**** Given records
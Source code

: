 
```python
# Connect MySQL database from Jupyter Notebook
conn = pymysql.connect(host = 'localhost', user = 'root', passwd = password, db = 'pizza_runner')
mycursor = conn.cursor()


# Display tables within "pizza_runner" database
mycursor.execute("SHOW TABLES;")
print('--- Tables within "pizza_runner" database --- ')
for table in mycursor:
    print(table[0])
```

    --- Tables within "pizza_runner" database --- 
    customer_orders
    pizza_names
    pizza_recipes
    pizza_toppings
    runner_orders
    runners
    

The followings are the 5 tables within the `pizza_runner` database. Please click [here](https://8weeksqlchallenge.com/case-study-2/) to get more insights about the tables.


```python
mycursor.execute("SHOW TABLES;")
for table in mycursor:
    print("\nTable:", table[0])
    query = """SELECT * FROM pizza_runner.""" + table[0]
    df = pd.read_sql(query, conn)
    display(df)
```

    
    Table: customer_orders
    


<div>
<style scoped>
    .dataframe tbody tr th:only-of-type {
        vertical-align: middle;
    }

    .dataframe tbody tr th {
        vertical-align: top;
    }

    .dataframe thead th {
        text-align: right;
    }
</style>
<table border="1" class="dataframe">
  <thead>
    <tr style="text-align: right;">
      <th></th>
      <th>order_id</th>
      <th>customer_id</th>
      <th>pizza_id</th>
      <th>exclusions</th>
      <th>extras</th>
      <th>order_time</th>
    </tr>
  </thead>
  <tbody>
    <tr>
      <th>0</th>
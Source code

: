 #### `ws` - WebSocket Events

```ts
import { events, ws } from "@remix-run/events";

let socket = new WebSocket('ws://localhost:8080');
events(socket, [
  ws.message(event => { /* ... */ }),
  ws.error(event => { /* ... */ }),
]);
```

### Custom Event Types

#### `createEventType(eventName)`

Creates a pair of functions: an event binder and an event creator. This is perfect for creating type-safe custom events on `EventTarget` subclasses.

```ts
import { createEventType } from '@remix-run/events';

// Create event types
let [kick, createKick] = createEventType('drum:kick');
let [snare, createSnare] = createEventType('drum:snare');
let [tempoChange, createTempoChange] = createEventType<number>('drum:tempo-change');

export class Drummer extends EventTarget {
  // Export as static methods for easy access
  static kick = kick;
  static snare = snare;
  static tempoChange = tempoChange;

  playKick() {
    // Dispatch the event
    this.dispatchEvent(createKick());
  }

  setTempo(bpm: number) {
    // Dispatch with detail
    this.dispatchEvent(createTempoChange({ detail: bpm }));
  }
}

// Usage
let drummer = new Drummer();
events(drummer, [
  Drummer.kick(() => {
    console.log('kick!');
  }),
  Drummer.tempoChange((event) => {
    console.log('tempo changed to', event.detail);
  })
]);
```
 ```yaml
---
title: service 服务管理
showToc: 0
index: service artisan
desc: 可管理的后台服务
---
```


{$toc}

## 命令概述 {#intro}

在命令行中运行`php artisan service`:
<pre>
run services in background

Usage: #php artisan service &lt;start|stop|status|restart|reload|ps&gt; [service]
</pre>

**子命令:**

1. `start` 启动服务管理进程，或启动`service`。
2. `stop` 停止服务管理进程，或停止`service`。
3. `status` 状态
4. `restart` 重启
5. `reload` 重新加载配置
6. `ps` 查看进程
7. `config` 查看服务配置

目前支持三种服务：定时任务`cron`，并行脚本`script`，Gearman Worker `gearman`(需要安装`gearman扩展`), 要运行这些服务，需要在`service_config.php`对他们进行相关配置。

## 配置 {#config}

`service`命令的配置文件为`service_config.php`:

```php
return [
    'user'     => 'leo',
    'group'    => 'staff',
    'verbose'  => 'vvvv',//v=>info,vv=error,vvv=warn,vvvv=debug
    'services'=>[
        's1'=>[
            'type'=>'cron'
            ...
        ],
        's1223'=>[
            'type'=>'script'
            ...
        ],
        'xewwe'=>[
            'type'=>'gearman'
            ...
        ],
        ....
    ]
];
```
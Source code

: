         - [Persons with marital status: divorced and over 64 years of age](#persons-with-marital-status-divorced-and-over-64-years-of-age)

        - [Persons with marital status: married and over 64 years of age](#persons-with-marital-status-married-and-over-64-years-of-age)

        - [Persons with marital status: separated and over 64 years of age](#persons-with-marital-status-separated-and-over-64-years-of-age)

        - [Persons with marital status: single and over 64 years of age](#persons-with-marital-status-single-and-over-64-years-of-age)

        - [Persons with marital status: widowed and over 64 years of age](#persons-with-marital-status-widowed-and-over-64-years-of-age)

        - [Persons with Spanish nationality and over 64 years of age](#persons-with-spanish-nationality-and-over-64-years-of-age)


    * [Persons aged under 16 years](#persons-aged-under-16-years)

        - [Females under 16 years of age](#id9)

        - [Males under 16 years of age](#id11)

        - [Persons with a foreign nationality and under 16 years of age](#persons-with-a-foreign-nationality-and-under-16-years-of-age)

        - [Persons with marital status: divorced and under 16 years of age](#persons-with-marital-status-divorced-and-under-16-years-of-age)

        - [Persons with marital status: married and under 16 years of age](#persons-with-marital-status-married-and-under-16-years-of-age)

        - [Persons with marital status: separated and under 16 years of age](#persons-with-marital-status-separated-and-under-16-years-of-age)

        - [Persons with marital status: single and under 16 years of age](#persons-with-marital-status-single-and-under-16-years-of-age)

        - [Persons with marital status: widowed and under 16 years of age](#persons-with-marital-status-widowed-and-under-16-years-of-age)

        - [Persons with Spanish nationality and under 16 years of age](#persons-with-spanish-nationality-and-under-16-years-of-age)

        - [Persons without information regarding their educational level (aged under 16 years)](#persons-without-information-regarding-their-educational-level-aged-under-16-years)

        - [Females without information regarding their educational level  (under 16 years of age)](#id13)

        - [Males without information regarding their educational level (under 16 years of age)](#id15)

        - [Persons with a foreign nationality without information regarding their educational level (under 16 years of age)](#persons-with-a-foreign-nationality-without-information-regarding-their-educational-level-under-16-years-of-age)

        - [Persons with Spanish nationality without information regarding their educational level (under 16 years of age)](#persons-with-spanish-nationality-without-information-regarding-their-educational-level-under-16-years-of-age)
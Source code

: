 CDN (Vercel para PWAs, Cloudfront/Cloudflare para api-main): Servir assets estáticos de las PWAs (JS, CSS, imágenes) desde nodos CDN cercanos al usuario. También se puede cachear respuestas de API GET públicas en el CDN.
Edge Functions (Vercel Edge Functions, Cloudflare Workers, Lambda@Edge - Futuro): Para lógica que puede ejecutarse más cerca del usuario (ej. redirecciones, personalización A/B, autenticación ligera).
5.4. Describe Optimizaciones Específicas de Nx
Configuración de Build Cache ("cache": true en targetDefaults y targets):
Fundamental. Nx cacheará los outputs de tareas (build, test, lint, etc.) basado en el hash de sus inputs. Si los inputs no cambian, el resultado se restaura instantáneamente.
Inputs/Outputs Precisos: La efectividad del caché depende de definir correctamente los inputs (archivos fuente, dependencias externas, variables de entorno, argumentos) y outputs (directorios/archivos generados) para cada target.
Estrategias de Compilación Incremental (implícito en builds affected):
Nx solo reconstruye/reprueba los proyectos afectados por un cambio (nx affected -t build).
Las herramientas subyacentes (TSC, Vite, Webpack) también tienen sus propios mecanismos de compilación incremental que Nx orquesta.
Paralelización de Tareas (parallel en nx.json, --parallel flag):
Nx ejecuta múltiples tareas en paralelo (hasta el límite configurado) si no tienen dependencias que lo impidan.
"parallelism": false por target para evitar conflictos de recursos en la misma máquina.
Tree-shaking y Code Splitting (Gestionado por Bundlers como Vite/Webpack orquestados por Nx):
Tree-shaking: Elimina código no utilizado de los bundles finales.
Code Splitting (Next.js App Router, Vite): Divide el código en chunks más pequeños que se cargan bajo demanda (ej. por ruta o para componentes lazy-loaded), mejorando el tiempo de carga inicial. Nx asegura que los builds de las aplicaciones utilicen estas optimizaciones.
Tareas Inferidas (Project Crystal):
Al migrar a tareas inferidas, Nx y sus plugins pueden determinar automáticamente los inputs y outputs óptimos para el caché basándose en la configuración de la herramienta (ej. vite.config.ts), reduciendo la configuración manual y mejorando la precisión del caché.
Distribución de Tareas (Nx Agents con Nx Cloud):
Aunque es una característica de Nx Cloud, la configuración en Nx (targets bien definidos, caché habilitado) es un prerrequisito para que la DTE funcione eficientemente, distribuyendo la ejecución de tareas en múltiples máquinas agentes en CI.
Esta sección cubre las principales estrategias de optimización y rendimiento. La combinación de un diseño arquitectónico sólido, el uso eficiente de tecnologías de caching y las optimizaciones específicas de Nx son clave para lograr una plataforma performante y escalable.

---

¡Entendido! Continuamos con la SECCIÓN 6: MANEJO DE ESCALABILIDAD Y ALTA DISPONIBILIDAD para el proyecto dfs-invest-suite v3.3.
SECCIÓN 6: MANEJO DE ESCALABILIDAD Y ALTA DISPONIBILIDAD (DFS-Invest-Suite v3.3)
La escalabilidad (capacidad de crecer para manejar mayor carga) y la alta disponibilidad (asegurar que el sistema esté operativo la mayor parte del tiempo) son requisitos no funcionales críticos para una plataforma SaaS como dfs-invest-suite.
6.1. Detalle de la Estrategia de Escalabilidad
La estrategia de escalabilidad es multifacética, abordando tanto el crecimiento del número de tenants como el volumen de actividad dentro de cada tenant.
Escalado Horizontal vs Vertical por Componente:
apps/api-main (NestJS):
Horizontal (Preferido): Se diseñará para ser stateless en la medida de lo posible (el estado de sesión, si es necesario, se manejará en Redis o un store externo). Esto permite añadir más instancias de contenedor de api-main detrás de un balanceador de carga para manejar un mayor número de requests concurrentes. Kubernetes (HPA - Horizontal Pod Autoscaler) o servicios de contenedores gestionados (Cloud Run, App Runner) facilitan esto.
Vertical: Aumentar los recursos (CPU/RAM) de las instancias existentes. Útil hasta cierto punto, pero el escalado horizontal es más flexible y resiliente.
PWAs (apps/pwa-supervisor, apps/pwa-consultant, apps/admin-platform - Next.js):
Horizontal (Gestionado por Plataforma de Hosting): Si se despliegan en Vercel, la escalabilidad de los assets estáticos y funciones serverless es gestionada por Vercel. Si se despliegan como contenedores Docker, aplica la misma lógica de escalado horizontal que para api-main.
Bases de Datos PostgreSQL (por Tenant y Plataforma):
********
Tally the lines in the material above that contain "lógica". Respond with the number and nothing else.

2